De ce fait, les partis cherchent de moins en moins à convaincre les électeurs et de plus en plus à les conforter. L'usage des données contribue largement au déploiement de cette stratégie, entre autres par microciblage.
Des données de sources diverses
Quelles données sont disponibles? D'abord, il y a la liste électorale fournie par le Directeur général des élections: chaque parti possède ainsi le nom ou l'adresse. «C'est la base des profils qu'ils vont ensuite définir», poursuit Philippe R. Dubois. À cela, on ajoute également les adresses courriel ou les profils de médias sociaux – qu'on obtient notamment par l'entremise des classiques pétitions en ligne, ainsi que par les données du recensement ou encore d'observations recueillies lors d'opérations de porte-à-porte.
«Toute cette information leur permet de savoir qui sont les électeurs qui seront les plus payants pour eux, d'un point de vue électoral, et ceux sur lesquels ça ne vaut pas la peine d'investir des ressources qui sont, somme toute, limitées.»
Sur les médias sociaux, cette approche permet également aux partis d'avoir une approche de plus en plus personnalisée. On peut ainsi offrir une multiplicité de messages, qui vont rejoindre autant de publics, mais qui restent presque invisibles aux publics qu'ils ne concernent pas.
Des préoccupations pour la démocratie
Évidemment, ces stratégies amènent leur lot de préoccupations, avec au premier chef la perte d'occasions de délibération. «En choisissant les électeurs les plus utiles, on choisit sciemment d'en ignorer certains, alors qu'en démocratie, selon le principe du droit à l'information, on devrait plutôt s'attendre à ce que tout le monde ait accès aux mêmes informations pour faire un choix éclairé», observe Philippe R. Dubois.
Cette stratégie représente également des enjeux pour les organismes chargés de surveiller le déroulement des campagnes. «Si les autorités publiques ont de moins en moins accès à ce qui se fait en matière de publicité en ligne, il est donc de plus en plus difficile pour elles de s'assurer du respect des règles électorales. On peut bien dire qu'il n'y a pas de fausses publicités au Canada, mais dans l'absolu, on n'a pas d'outil pour monitorer ce qui se dit réellement sur les médias sociaux.»

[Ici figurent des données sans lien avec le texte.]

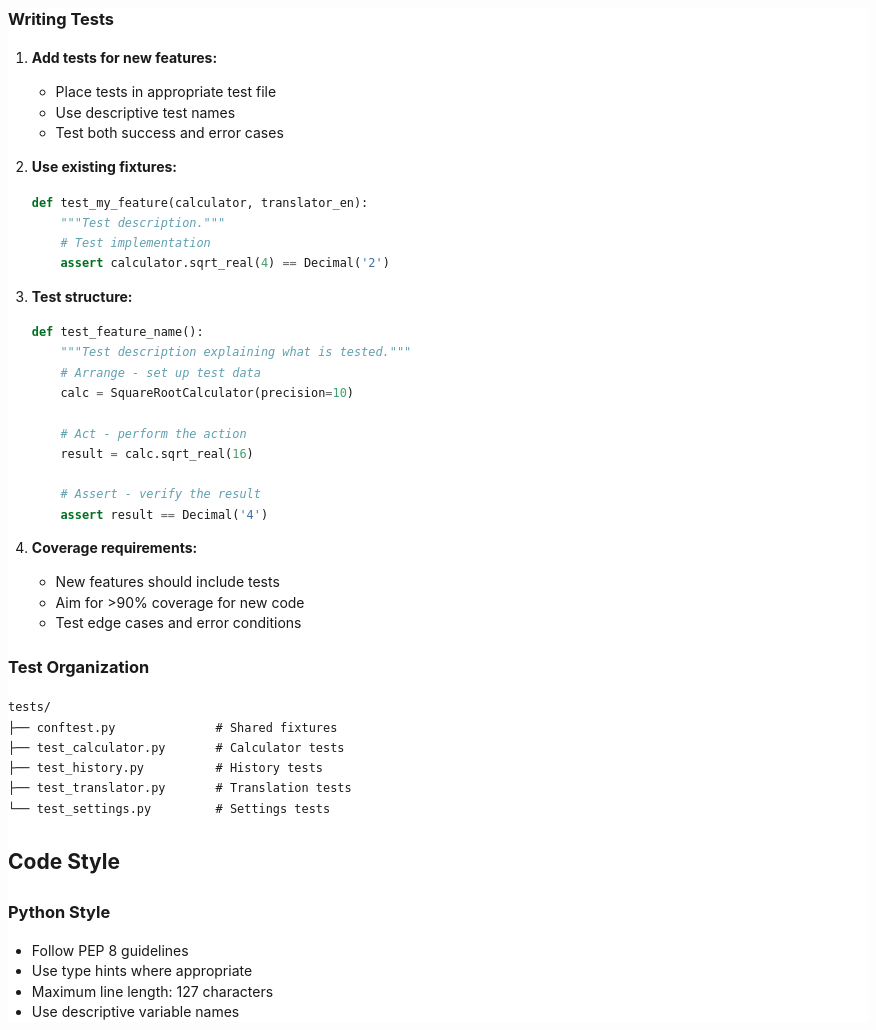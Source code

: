### Writing Tests

1. **Add tests for new features:**
   - Place tests in appropriate test file
   - Use descriptive test names
   - Test both success and error cases

2. **Use existing fixtures:**
   ```python
   def test_my_feature(calculator, translator_en):
       """Test description."""
       # Test implementation
       assert calculator.sqrt_real(4) == Decimal('2')
   ```

3. **Test structure:**
   ```python
   def test_feature_name():
       """Test description explaining what is tested."""
       # Arrange - set up test data
       calc = SquareRootCalculator(precision=10)
       
       # Act - perform the action
       result = calc.sqrt_real(16)
       
       # Assert - verify the result
       assert result == Decimal('4')
   ```

4. **Coverage requirements:**
   - New features should include tests
   - Aim for >90% coverage for new code
   - Test edge cases and error conditions

### Test Organization

```
tests/
├── conftest.py              # Shared fixtures
├── test_calculator.py       # Calculator tests
├── test_history.py          # History tests
├── test_translator.py       # Translation tests
└── test_settings.py         # Settings tests
```

## Code Style

### Python Style

- Follow PEP 8 guidelines
- Use type hints where appropriate
- Maximum line length: 127 characters
- Use descriptive variable names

Cela, c'est sans compter que d'importants budgets sont nécessaires pour déployer ce type de solution, tant pour la collecte de données que pour leur analyse et leur usage. «Les plus grands acteurs ont le plus de ressources, et donc plus de capacité à exploiter ce matériel. Les inégalités observées hors ligne entre les acteurs politiques sont ainsi répercutées en ligne», analyse l'étudiant au doctorat.

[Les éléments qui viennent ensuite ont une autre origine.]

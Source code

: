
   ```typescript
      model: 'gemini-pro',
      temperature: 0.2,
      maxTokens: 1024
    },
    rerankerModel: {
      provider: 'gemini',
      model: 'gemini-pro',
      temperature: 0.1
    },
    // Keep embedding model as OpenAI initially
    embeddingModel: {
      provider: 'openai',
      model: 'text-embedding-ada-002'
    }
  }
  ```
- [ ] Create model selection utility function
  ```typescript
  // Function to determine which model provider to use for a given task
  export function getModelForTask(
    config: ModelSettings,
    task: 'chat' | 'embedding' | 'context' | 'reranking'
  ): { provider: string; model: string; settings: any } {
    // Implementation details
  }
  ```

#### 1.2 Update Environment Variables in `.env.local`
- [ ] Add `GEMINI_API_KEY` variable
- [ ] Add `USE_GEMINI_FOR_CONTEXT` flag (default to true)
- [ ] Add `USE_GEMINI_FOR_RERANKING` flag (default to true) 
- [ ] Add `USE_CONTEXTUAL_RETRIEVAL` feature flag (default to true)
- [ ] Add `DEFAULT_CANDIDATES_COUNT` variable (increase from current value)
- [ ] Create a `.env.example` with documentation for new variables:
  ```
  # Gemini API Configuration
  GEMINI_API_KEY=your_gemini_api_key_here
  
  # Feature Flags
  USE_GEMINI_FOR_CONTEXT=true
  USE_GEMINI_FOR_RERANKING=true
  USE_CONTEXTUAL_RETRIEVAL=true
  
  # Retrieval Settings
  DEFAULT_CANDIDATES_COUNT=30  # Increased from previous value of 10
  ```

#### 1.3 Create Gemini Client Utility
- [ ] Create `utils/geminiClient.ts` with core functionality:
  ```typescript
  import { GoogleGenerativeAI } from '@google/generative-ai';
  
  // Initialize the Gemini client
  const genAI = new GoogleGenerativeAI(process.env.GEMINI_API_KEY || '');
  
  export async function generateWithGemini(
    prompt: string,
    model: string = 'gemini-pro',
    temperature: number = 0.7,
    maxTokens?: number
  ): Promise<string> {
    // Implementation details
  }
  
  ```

Ces questions complexes sont exacerbées en raison de la pandémie de COVID-19, alors que les partis politiques se tournent de plus en plus vers le numérique pour rejoindre leurs électeurs. Les solutions à mettre en place dépendent, elles aussi, du politique – «après tout, il y a des choix qui peuvent être faits – ou non – pour répondre à ces questions-là», conclut Philippe R. Dubois.